ABOUT THIS EXERCISE: Copy out each line below in which the string "updated" appears.

GIVEN DATA:
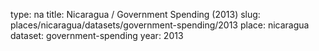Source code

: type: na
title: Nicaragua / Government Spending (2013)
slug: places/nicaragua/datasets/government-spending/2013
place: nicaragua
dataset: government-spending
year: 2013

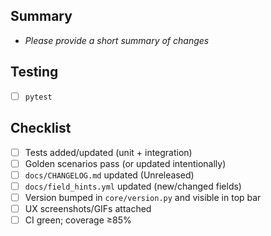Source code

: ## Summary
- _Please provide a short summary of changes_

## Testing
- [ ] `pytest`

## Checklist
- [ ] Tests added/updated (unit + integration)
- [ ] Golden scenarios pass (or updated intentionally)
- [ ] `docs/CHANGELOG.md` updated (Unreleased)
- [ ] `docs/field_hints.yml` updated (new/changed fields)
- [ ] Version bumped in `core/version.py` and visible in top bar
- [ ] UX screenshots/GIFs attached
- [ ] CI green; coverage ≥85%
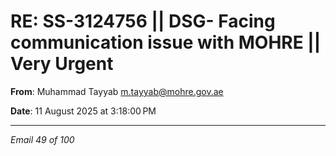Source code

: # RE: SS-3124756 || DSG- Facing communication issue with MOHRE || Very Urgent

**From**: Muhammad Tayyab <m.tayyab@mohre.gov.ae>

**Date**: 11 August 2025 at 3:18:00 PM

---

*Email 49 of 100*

* * *

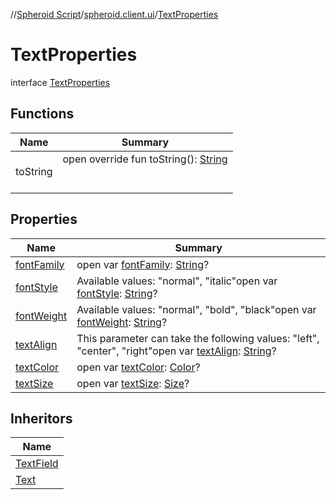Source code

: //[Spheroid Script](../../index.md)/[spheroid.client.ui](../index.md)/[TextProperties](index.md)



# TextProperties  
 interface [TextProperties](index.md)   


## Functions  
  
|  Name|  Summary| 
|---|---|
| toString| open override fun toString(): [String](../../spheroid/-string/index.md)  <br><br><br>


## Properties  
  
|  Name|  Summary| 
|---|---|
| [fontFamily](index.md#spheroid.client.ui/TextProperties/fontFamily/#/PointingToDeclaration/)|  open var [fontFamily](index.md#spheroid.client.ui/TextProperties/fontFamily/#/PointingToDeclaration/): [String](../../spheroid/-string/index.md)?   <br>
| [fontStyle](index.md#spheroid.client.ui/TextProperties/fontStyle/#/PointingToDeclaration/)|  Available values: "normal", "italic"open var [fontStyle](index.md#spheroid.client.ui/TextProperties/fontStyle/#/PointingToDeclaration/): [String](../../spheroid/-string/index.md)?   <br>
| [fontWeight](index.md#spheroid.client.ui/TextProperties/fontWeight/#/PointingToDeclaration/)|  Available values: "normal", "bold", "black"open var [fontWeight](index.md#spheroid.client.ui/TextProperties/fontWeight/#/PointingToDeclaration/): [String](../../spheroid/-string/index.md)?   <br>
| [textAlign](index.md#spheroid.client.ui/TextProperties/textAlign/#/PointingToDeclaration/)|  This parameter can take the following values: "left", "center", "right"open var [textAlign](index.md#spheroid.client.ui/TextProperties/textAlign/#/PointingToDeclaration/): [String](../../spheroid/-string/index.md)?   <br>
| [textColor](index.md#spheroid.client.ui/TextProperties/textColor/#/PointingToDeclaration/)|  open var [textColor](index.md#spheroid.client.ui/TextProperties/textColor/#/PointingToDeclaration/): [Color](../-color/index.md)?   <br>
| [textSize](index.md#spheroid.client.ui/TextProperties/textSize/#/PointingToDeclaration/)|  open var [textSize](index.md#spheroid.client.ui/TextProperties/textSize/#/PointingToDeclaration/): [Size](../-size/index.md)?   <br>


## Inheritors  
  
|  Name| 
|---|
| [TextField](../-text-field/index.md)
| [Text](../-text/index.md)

SOLUTION TO THIS EXERCISE:
- [ ] Tests added/updated (unit + integration)
- [ ] Golden scenarios pass (or updated intentionally)
- [ ] `docs/CHANGELOG.md` updated (Unreleased)
- [ ] `docs/field_hints.yml` updated (new/changed fields)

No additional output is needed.